Atardeceren la cueva de Es Vedrà / Istock / Inigo Arza Azcorra
Con unos espacios naturales idílicos y encantadores pueblos, las rutas por la isla se convierten en una de las actividades más populares. De esta forma se pueden acceder a lugares con unas vistas espectaculares, algunos de ellos culminando en miradores desde los que ver las puestas de sol más impresionantes de todo el Mediterráneo.
También es una época perfecta para adentrarse más en la cultura ibicenca, una experiencia prácticamente imposible en otras épocas del año, cuando todo está volcado al turismo. Las fiesta patronal de Santa Agnès, celebrada el 21 de enero en la localidad de Sant Antoni de Portmany, son un momento ideal para descubrir las tradiciones más arraigadas de los habitantes de la isla. También, el día 13 de febrero, tienen lugar los carnavales de Santa Eulalia a partir de las cinco de la tarde. Para seguir descubriendo la cultura del lugar, es muy recomendable una parada por el Museo de Arte Contemporáneo, en el que se hace un repaso de la historia de la isla.

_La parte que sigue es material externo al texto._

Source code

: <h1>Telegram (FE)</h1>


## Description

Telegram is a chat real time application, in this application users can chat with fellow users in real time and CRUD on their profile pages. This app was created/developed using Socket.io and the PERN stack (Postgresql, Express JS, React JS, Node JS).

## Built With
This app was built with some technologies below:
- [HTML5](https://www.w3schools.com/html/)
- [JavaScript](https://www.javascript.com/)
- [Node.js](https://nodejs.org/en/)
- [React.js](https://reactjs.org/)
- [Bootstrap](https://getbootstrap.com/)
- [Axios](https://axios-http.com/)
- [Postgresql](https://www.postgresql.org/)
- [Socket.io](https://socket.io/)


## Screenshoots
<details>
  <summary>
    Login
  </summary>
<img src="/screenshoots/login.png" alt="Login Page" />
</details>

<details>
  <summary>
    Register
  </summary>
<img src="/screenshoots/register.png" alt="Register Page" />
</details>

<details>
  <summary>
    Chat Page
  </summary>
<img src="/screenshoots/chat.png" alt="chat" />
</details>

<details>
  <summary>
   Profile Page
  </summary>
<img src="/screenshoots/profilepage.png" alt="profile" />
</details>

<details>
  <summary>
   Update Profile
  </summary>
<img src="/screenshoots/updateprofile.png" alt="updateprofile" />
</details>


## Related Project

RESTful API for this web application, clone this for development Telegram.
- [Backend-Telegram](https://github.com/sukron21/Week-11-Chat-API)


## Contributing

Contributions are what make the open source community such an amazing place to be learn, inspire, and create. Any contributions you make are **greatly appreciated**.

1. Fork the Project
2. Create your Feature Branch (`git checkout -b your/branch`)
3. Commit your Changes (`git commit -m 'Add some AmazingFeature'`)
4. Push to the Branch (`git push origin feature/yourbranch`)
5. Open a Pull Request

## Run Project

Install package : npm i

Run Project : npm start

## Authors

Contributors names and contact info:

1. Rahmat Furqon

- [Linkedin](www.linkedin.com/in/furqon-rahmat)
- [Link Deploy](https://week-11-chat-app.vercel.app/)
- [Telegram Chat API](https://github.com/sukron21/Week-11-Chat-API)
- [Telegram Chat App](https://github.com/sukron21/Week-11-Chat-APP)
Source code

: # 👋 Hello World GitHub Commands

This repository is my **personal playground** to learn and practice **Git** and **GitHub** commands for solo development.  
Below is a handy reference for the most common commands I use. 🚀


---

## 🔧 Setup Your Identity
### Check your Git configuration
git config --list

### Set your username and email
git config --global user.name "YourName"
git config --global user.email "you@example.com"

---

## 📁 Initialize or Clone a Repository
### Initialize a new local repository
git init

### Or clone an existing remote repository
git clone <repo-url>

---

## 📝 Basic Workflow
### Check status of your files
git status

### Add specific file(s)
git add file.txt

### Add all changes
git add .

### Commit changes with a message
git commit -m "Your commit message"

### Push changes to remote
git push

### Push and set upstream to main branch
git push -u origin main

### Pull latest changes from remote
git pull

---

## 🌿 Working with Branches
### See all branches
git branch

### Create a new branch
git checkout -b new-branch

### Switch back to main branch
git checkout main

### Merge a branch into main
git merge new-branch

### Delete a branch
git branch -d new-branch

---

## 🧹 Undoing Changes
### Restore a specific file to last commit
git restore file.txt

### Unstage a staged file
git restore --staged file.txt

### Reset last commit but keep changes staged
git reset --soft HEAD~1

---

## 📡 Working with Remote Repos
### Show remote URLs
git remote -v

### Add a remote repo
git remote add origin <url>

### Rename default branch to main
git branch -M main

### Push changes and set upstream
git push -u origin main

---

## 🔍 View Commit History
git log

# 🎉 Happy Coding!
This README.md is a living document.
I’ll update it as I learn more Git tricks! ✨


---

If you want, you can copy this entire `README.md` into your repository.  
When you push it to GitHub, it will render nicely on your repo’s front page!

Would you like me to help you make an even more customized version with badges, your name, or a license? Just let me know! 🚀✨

Los cañones que custodian Dalt Villa / Istock / Vicenfoto
Es muy común, durante una visita en la temporada estival, pasar más de una semana en la isla sin llegar a subir siquiera al Dalt Villa, el recinto amurallado que corona la capital de la isla. La ciudad alta, como se conoce en español, es un recinto heptagonal delimitado por altas murallas renacentistas que custodió la isla durante una de las épocas más convulsas de la historia moderna y contemporánea. Hoy se puede aprender más de este periodo visitando el castillo y los baluartes de Ibiza. Ligado a las victorias militares, el recinto acoge la Catedral de Santa María de las Nieves, construida en el siglo XIII en estilo gótico-catalán.
Un paseo por sus calles empedradas rodeadas de pequeñas casas tradicionales y tiendas de artesanía es, por sí solo, un plan que merece la pena. Los restaurantes, aunque un poco caros, cuentan siempre con mesas libres en invierno, por lo que puedes sentarte donde quieras.

Embarcaderos tradicionales en una cala de Ibiza / Istock / Eivaisla
Con la verdad por delante, no se puede decir que esta isla está separada del mundo de la fiesta y la noche. Sus hoteles, villas, pueblos, tiendas, calas y pisos turísticos están irremediablemente ligados a este mundo, lo que ya supone un problema para sus propios habitantes. Pero hay otra Ibiza. Un lugar de calas tranquilas y calles acogedoras, con pequeñas casas payesas pérdidas al final de carreteras de un solo carril, donde comer un buen bullit de peix y una paella que nada tiene que envidiarle a las de cualquier parte de España. Es la Ibiza de los hippies, de los niños que iban a pescar calamares con sus abuelos los domingos. Es la otra cara de una misma moneda, una Ibiza invernal.